RE: Adding compression/checksum support for bluestore.

Allen Samuels <Allen.Samuels@xxxxxxxxxxx> · Mon, 4 Apr 2016 17:56:47 +0000

> -----Original Message-----
> From: Chris Dunlop [mailto:chris@xxxxxxxxxxxx]
> Sent: Monday, April 04, 2016 8:27 AM
> To: Gregory Farnum <gfarnum@xxxxxxxxxx>
> Cc: Allen Samuels <Allen.Samuels@xxxxxxxxxxx>; Sage Weil
> <sage@xxxxxxxxxxxx>; Igor Fedotov <ifedotov@xxxxxxxxxxxx>; ceph-
> devel <ceph-devel@xxxxxxxxxxxxxxx>
> Subject: Re: Adding compression/checksum support for bluestore.
> 
> On Fri, Apr 01, 2016 at 11:18:05PM -0700, Gregory Farnum wrote:
> > On Fri, Apr 1, 2016 at 10:05 PM, Chris Dunlop <chris@xxxxxxxxxxxx> wrote:
> >> On Fri, Apr 01, 2016 at 07:51:07PM -0700, Gregory Farnum wrote:
> >>> Forgive me if I'm wrong here — I haven't done anything with
> >>> checksumming since I graduated college — but good checksumming is
> >>> about probabilities and people suck at evaluating probability: I'm
> >>> really not sure any of the explanations given in this thread are
> >>> right. Bit errors aren't random and in general it requires a lot
> >>> more than one bit flip to collide a checksum, so I don't think it's
> >>> a linear relationship between block size and chance of error.
> >>> Finding
> >>
> >> A single bit flip can certainly result in a checksum collision, with
> >> the same chance as any other error, i.e. 1 in
> 2^number_of_checksum_bits.
> >
> > That's just not true. I'll quote from
> > https://en.m.wikipedia.org/wiki/Cyclic_redundancy_check#Introduction
> >
> >> Typically an n-bit CRC applied to a data block of arbitrary length will detect
> any single error burst not longer than n bits and will detect a fraction 1 −
> 2^(−n) of all longer error bursts.
> 
> Ouch, got me! :-)
> 
> In my defense, I was talking about checksums in general rather than
> specifically CRC. But no, I wasn't actually aware that CRCs provide guaranteed
> detection of single n-bit error bursts.
> 
> That changes my contention that block size doesn't matter. My contention
> was based on a (generic, good) checksum being equally good at picking up
> multiple errors as single errors. However this property of CRCs means that, if
> you have multiple errors further apart than the n-bits of a CRC checksum,
> you lose your guarantee of detection (although you still have a very, very
> good chance of detection). So in a larger block you're more likely to see
> another error further away, and thus more likely to get an undetected error.
> 
> Well, I've learnt something!
> 
> Thanks all, for your patience.
> 
> Chris

I would contend that CRCs are probably not the best algorithm for us to use.
CRCs are targeted at burst-error detection to the detriment of other error profiles.
Our error profile is almost certainly NOT a burst-error profile. 

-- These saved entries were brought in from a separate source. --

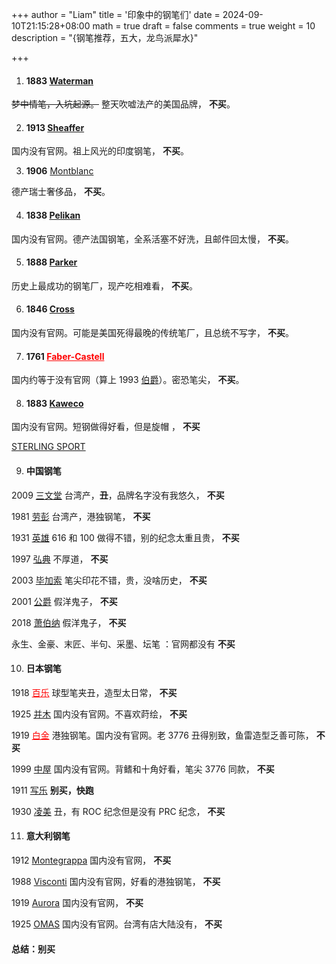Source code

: +++
author = "Liam"
title = '印象中的钢笔们'
date = 2024-09-10T21:15:28+08:00
math = true 
draft = false
comments = true
weight = 10
description = "{钢笔推荐，五大，龙鸟派犀水}"

+++

1. #### 1883 [Waterman](https://www.waterman-zh.cn/)

~~梦中情笔，入坑起源。~~ 整天吹嘘法产的美国品牌， **不买**。



2. ####  1913 [Sheaffer](https://sheaffer.com/)

国内没有官网。祖上风光的印度钢笔， **不买**。



3. **1906** [Montblanc](https://www.montblanc.cn/cn/zh-cn/home.html)

德产瑞士奢侈品， **不买**。



4. #### 1838 [Pelikan](https://www.pelikan.com/)

国内没有官网。德产法国钢笔，全系活塞不好洗，且邮件回太慢， **不买**。



5. #### 1888 [Parker](https://www.parkerpen.cn/)

历史上最成功的钢笔厂，现产吃相难看， **不买**。



6. #### 1846 [Cross](https://cross.com/)

国内没有官网。可能是美国死得最晚的传统笔厂，且总统不写字， **不买**。



7. #### 1761 <a href="https://www.faber-castell.cn/" style="color:red;">Faber-Castell</a>


国内约等于没有官网（算上 1993 [伯爵](http://www.graf-von-faber-castell.com.cn/)）。密恐笔尖， **不买**。



8. #### 1883 [Kaweco](https://www.kaweco-pen.com/)

国内没有官网。短钢做得好看，但是旋帽 ， **不买**

[STERLING SPORT](https://www.kaweco-pen.com/schreibgeraete/fuellhalter/691/kaweco-sterling-sport-fuellhalter?c=207)



9. #### 中国钢笔

2009 [三文堂](https://www.twsbi.com/) 台湾产，**丑**，品牌名字没有我悠久， **不买**

1981 [劳彭](https://laban.com/) 台湾产，港独钢笔， **不买**

1931 [英雄](https://hero.com.cn/) 616 和 100 做得不错，别的纪念太重且贵， **不买**

1997 [弘典](http://www.winwinsky.com/index.asp) 不厚道， **不买**

2003 [毕加索](https://www.sh-picasso.com/) 笔尖印花不错，贵，没啥历史， **不买**

2001 [公爵](https://dukebg.pw666.cn/) 假洋鬼子， **不买**

2018 [萧伯纳](http://www.bernardshaw.vip/) 假洋鬼子， **不买**

永生、金豪、末匠、半句、采墨、坛笔 ：官网都没有 **不买**



10. #### 日本钢笔

1918 <a href="https://www.pilotpen.com.cn/" style="color:red;">百乐</a> 球型笔夹丑，造型太日常， **不买**

1925 [并木](https://www.pilot-namiki.com/en/) 国内没有官网。不喜欢莳绘， **不买**

1919 <a href="https://www.platinum-pen.co.jp/" style="color:red;">白金</a> 港独钢笔。国内没有官网。老 3776 丑得别致，鱼雷造型乏善可陈， **不买**


1999 [中屋](https://www.nakaya.org/) 国内没有官网。背鳍和十角好看，笔尖 3776 同款， **不买**

1911 [写乐](https://cn.sailor.co.jp/) **别买，快跑**

1930 [凌美](http://www.lamy.hk/) 丑，有 ROC 纪念但是没有 PRC 纪念， **不买**



11. #### 意大利钢笔

1912 [Montegrappa](https://www.montegrappa.com/) 国内没有官网， **不买**

1988 [Visconti](https://www.visconti.it/) 国内没有官网，好看的港独钢笔， **不买**

1919 [Aurora](https://www.aurorapen.it/) 国内没有官网， **不买**

1925 [OMAS](https://omasofficial.com/) 国内没有官网。台湾有店大陆没有， **不买**







####  总结：别买
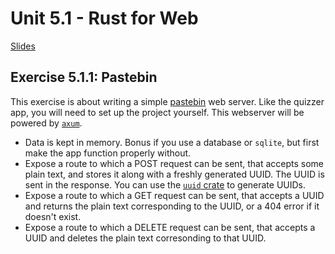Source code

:# Unit 5.1 - Rust for Web

<a href="/slides/5_1/" target="_blank">Slides</a>


## Exercise 5.1.1: Pastebin

This exercise is about writing a simple [pastebin](https://en.wikipedia.org/wiki/Pastebin) web server. Like the quizzer app, you will need to set up the project yourself. This webserver will be powered by [`axum`](https://lib.rs/crates/axum).

- Data is kept in memory. Bonus if you use a database or `sqlite`, but first make the app function properly without.
- Expose a route to which a POST request can be sent, that accepts some plain text, and stores it along with a freshly generated UUID. The UUID is sent in the response. You can use the [`uuid` crate](https://docs.rs/uuid/latest/uuid/) to generate UUIDs.
- Expose a route to which a GET request can be sent, that accepts a UUID and returns the plain text corresponding to the UUID, or a 404 error if it doesn't exist.
- Expose a route to which a DELETE request can be sent, that accepts a UUID and deletes the plain text corresonding to that UUID.
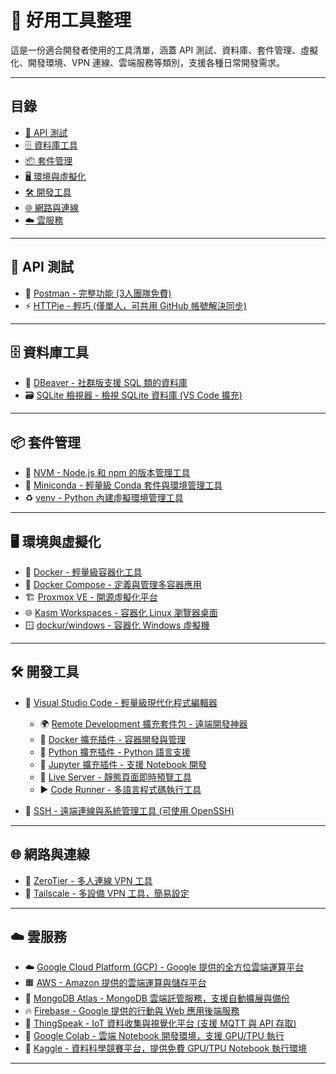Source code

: # 🔧 好用工具整理

這是一份適合開發者使用的工具清單，涵蓋 API 測試、資料庫、套件管理、虛擬化、開發環境、VPN 連線、雲端服務等類別，支援各種日常開發需求。

---

## 目錄

- [🔌 API 測試](#🔌-api-測試)
- [🗄️ 資料庫工具](#🗄️-資料庫工具)
- [📦 套件管理](#📦-套件管理)
- [🖥️ 環境與虛擬化](#🖥️-環境與虛擬化)
- [🛠️ 開發工具](#🛠️-開發工具)
- [🌐 網路與連線](#🌐-網路與連線)
- [☁️ 雲服務](#☁️-雲服務)

---

## 🔌 API 測試

- 🧪 [Postman - 完整功能 (3人團隊免費)](https://www.postman.com/)  
- ⚡ [HTTPie - 輕巧 (僅單人，可共用 GitHub 帳號解決同步)](https://httpie.io/)

---

## 🗄️ 資料庫工具

- 🐬 [DBeaver - 社群版支援 SQL 類的資料庫](https://dbeaver.io/)  
- 🗃️ [SQLite 檢視器 - 檢視 SQLite 資料庫 (VS Code 擴充)](https://marketplace.visualstudio.com/items?itemName=qwtel.sqlite-viewer)

---

## 📦 套件管理

- 🔄 [NVM - Node.js 和 npm 的版本管理工具](https://github.com/nvm-sh/nvm)  
- 🐍 [Miniconda - 輕量級 Conda 套件與環境管理工具](https://docs.conda.io/en/latest/miniconda.html)  
- ♻️ [venv - Python 內建虛擬環境管理工具](https://docs.python.org/3/library/venv.html)

---

## 🖥️ 環境與虛擬化

- 🐳 [Docker - 輕量級容器化工具](https://www.docker.com/)  
- 🧩 [Docker Compose - 定義與管理多容器應用](https://docs.docker.com/compose/)  
- 🏗️ [Proxmox VE - 開源虛擬化平台](https://www.proxmox.com/en/proxmox-ve)  
- 🌐 [Kasm Workspaces - 容器化 Linux 瀏覽器桌面](https://kasmweb.com/)  
- 🪟 [dockur/windows - 容器化 Windows 虛擬機](https://github.com/dockur/windows)

---

## 🛠️ 開發工具

- 🧠 [Visual Studio Code - 輕量級現代化程式編輯器](https://code.visualstudio.com/)  
  - 🌍 [Remote Development 擴充套件包 - 遠端開發神器](https://marketplace.visualstudio.com/items?itemName=ms-vscode-remote.vscode-remote-extensionpack)  
  - 🐳 [Docker 擴充插件 - 容器開發與管理](https://marketplace.visualstudio.com/items?itemName=ms-azuretools.vscode-docker)  
  - 🐍 [Python 擴充插件 - Python 語言支援](https://marketplace.visualstudio.com/items?itemName=ms-python.python)  
  - 📓 [Jupyter 擴充插件 - 支援 Notebook 開發](https://marketplace.visualstudio.com/items?itemName=ms-toolsai.jupyter)  
  - 🔴 [Live Server - 靜態頁面即時預覽工具](https://marketplace.visualstudio.com/items?itemName=ritwickdey.LiveServer)  
  - ▶️ [Code Runner - 多語言程式碼執行工具](https://marketplace.visualstudio.com/items?itemName=formulahendry.code-runner)

- 🔐 [SSH - 遠端連線與系統管理工具 (可使用 OpenSSH)](https://www.openssh.com/)

---

## 🌐 網路與連線

- 🤝 [ZeroTier - 多人連線 VPN 工具](https://www.zerotier.com/)  
- 🔗 [Tailscale - 多設備 VPN 工具，簡易設定](https://tailscale.com/)

---

## ☁️ 雲服務

- ☁️ [Google Cloud Platform (GCP) - Google 提供的全方位雲端運算平台](https://cloud.google.com/)  
- 🟧 [AWS - Amazon 提供的雲端運算與儲存平台](https://aws.amazon.com/)  
- 🍃 [MongoDB Atlas - MongoDB 雲端託管服務，支援自動擴展與備份](https://www.mongodb.com/cloud/atlas)  
- 🔥 [Firebase - Google 提供的行動與 Web 應用後端服務](https://firebase.google.com/)  
- 📡 [ThingSpeak - IoT 資料收集與視覺化平台 (支援 MQTT 與 API 存取)](https://thingspeak.com/)  
- 📔 [Google Colab - 雲端 Notebook 開發環境，支援 GPU/TPU 執行](https://colab.research.google.com/)  
- 🧠 [Kaggle - 資料科學競賽平台，提供免費 GPU/TPU Notebook 執行環境](https://www.kaggle.com/)

---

(1) Our physical media profile will be what's NOT caught by the error correction scheme associated with that media. I don't know what that error profile looks like and it probably won't be constant across different types of HW (for example, there are several different classes of error correcting algorithms for flash -- which have very different failure profiles). 

(2) Often, the failure won't be HW, but actually SW, i.e., the entire block is just wrong. (i.e., control path error)

I suspect that a cryptographic checksum is what we want to use, i.e., something that strives to make each bit evenly contribute to the overall checksum.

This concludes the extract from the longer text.